Courtesy: William Jones, via Flickr Commons
It may not be the sort of main course you'd serve up to fellow guests on Come Dine With Me and perhaps does not fully repay all the effort the customary preparations require.
But mindful of the mighty pass out that Mme Salut had granted for cup final weekend, about which commiseration are unnecessary since I enjoyed the occasion, I spent part of Thursday and chunks of Friday on my first attempt at pulled pork.
Ignorance is nothing to be proud of but I had honestly not heard of pulled pork until a few months ago, appropriately from fellow subscribers to an e-mail loop of Sunderland supporters scattered around the world.
Many thought the dish had North-eastern origins. There may well be varieties there - I recall none from my youth - but it seems to have more association with the USA, recipes and methods modified from state to state.
So I bought my £10 worth of shoulder of pork, opting for the simplicity of the butcher's counter in Morrisons.
I did a mix and match exercise with the various tips on ingredients, sauce and cooking technique offered by contributors to the e-mail discussion.
Every recipe involved something sweet, from apple and orange to dollops of sugar. Unfortunately, I simply do not like the combination of sweet and savoury so restricted myself to a side serving of apple sauce.
I rubbed garlic, ginger, salt, pepper and mixed herbs into the skin and wrapped the joint in foil to linger overnight in the fridge. For the sauce, I used sherry and nut vinegar, white wine, hot pepper sauce, shallots and more seasoning, keeping the mix sealed and shaking from time to time.

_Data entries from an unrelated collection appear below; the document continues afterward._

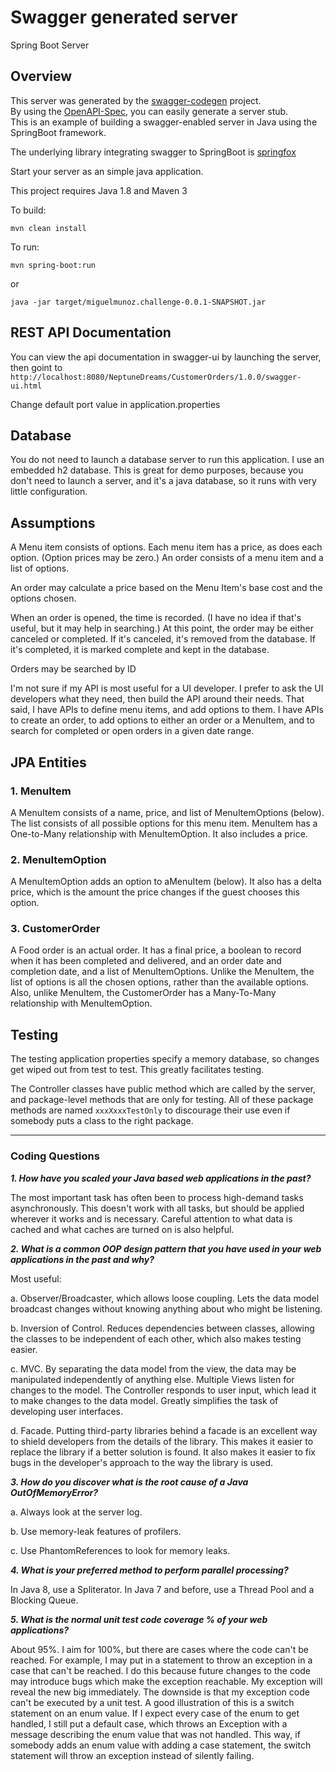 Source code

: # Swagger generated server

Spring Boot Server 


## Overview  
This server was generated by the [swagger-codegen](https://github.com/swagger-api/swagger-codegen) project.  
By using the [OpenAPI-Spec](https://github.com/swagger-api/swagger-core), you can easily generate a server stub.  
This is an example of building a swagger-enabled server in Java using the SpringBoot framework.  

The underlying library integrating swagger to SpringBoot is [springfox](https://github.com/springfox/springfox)  

Start your server as an simple java application.

This project requires Java 1.8 and Maven 3

To build:
 
`mvn clean install`

To run: 

`mvn spring-boot:run`

or

`java -jar target/miguelmunoz.challenge-0.0.1-SNAPSHOT.jar`

## REST API Documentation

You can view the api documentation in swagger-ui by launching the server, then goint to 
`http://localhost:8080/NeptuneDreams/CustomerOrders/1.0.0/swagger-ui.html`

Change default port value in application.properties

## Database
You do not need to launch a database server to run this application. I use an embedded h2 database. This is great for demo purposes, because you don't need to launch a server, and it's a java database, so it runs with very little configuration.

## Assumptions

A Menu item consists of options. Each menu item has a price, as does each option. (Option prices may be zero.) An order consists of a menu item and a list of options.

An order may calculate a price based on the Menu Item's base cost and the options chosen. 

When an order is opened, the time is recorded. (I have no idea if that's useful, but it may help in searching.) At this point, the order may be either canceled or completed. If it's canceled, it's removed from the database. If it's completed, it is marked complete and kept in the database.

Orders may be searched by ID 

I'm not sure if my API is most useful for a UI developer. I prefer to ask the UI developers what they need, then build the API around their needs. That said, I have APIs to define menu items, and add options to them. I have APIs to create an order, to add options to either an order or a MenuItem, and to search for completed or open orders in a given date range.

## JPA Entities

### 1. MenuItem
A MenuItem consists of a name, price, and list of MenuItemOptions (below). The list consists of all possible options for this menu item. MenuItem has a One-to-Many relationship with MenuItemOption. It also includes a price.

### 2. MenuItemOption
A MenuItemOption adds an option to aMenuItem (below). It also has a delta price, which is the amount the price changes if the guest chooses this option.

### 3. CustomerOrder
A Food order is an actual order. It has a final price, a boolean to record when it has been completed and delivered, and an order date and completion date, and a list of MenuItemOptions. Unlike the MenuItem, the list of options is all the chosen options, rather than the available options. Also, unlike MenuItem, the CustomerOrder has a Many-To-Many relationship with MenuItemOption.

## Testing
The testing application properties specify a memory database, so changes get wiped out from test to test. This greatly facilitates testing.

The Controller classes have public method which are called by the server, and package-level methods that are only for testing. All of these package methods are named `xxxXxxxTestOnly` to discourage their use even if somebody puts a class to the right package. 

-----

### Coding Questions

**_1. How have you scaled your Java based web applications in the past?_**

The most important task has often been to process high-demand tasks asynchronously. This doesn't work with all tasks, but should be applied wherever it works and is necessary. Careful attention to what data is cached and what caches are turned on is also helpful. 
 
**_2. What is a common OOP design pattern that you have used in your web applications in the past and why?_**

Most useful:

a. Observer/Broadcaster, which allows loose coupling. Lets the data model broadcast changes without knowing anything about who might be listening.

b. Inversion of Control. Reduces dependencies between classes, allowing the classes to be independent of each other, which also makes testing easier.

c. MVC. By separating the data model from the view, the data may be manipulated independently of anything else. Multiple Views listen for changes to the model. The Controller responds to user input, which lead it to make changes to the data model. Greatly simplifies the task of developing user interfaces.

d. Facade. Putting third-party libraries behind a facade is an excellent way to shield developers from the details of the library. This makes it easier to replace the library if a better solution is found. It also makes it easier to fix bugs in the developer's approach to the way the library is used.
 
**_3. How do you discover what is the root cause of a Java OutOfMemoryError?_**

a. Always look at the server log.

b. Use memory-leak features of profilers.

c. Use PhantomReferences to look for memory leaks.
 
**_4. What is your preferred method to perform parallel processing?_**

In Java 8, use a Spliterator. 
In Java 7 and before, use a Thread Pool and a Blocking Queue.
 
**_5. What is the normal unit test code coverage % of your web applications?_**

About 95%. I aim for 100%, but there are cases where the code can't be reached. For example, I may put in a statement to throw an exception in a case that can't be reached. I do this because future changes to the code may introduce bugs which make the exception reachable. My exception will reveal the new big immediately. The downside is that my exception code can't be executed by a unit test. A good illustration of this is a switch statement on an enum value. If I expect every case of the enum to get handled, I still put a default case, which throws an Exception with a message describing the enum value that was not handled. This way, if somebody adds an enum value with adding a case statement, the switch statement will throw an exception instead of silently failing.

For the slow cook, I chose an American suggestion to roast for an hour at 200 degrees before reducing to 125 for the next five-and-a-half hours, finishing off with a further hour or so at 200.

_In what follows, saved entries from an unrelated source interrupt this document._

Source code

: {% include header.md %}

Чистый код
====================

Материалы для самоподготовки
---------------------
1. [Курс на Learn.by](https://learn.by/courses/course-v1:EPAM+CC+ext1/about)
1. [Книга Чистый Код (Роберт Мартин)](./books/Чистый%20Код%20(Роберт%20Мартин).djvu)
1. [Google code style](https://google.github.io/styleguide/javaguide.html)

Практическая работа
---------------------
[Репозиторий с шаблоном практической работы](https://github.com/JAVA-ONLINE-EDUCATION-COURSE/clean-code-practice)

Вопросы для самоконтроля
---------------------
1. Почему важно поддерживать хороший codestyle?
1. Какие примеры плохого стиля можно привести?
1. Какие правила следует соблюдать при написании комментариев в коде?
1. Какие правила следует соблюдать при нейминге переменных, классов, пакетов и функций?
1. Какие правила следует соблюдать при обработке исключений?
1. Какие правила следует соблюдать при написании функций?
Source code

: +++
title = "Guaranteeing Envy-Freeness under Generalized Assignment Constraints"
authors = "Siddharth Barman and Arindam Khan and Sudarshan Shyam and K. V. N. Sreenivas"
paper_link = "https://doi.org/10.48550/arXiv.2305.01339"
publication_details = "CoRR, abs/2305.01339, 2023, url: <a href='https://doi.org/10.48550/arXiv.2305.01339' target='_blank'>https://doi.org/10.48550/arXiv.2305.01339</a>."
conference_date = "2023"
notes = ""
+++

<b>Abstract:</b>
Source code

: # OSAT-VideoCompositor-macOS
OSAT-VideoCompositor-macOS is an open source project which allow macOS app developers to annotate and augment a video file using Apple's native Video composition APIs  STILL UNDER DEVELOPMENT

The meat was drier that I'd expected so I added the sauce mix for the final hour, occasionally pouring a little water to keep it moist.
The meat was easy to pull and tear and look reasonably presentable once shredded in the recommended fashion, using only forks. I served it with French beans and potatoes roasted in goose fat.

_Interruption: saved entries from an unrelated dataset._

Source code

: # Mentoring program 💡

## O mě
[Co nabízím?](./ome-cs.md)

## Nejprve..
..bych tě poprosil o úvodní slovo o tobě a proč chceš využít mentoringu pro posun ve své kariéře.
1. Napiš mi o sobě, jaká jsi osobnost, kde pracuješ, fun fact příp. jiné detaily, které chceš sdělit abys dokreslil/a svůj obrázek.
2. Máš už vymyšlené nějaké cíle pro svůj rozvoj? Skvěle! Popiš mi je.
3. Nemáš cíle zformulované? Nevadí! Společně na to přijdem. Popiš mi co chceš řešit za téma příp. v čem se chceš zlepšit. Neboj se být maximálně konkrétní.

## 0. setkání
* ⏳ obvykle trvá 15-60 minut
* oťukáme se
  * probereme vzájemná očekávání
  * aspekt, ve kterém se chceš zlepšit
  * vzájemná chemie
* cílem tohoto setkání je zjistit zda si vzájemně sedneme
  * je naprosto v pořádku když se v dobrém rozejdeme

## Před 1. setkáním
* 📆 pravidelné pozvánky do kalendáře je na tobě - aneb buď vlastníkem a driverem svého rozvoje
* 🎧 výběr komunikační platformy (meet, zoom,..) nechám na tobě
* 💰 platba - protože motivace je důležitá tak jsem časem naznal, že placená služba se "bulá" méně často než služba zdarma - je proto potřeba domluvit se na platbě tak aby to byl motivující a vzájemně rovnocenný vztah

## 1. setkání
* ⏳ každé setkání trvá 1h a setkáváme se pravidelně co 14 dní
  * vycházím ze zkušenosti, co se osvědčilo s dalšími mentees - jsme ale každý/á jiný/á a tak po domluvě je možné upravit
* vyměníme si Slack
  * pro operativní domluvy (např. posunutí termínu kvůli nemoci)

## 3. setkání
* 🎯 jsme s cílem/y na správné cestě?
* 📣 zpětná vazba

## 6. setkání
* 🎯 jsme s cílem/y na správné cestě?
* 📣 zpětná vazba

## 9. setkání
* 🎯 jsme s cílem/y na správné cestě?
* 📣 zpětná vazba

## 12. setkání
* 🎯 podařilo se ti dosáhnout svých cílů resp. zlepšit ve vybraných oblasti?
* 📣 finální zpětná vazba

The result? Liked by all who tasted it, including five-year-old Maya, but hardly memorable. In fact, I wondered if the compliments owed more to la politesse than genuine appreciation. A five or six out of 10 on Come Dine with Me, methinks.
I am sure my next attempt will be an improvement, less sure that any likely improvement would justify the time spent in preparation.
Where, then, experts among the Salut! readership, did I go wrong?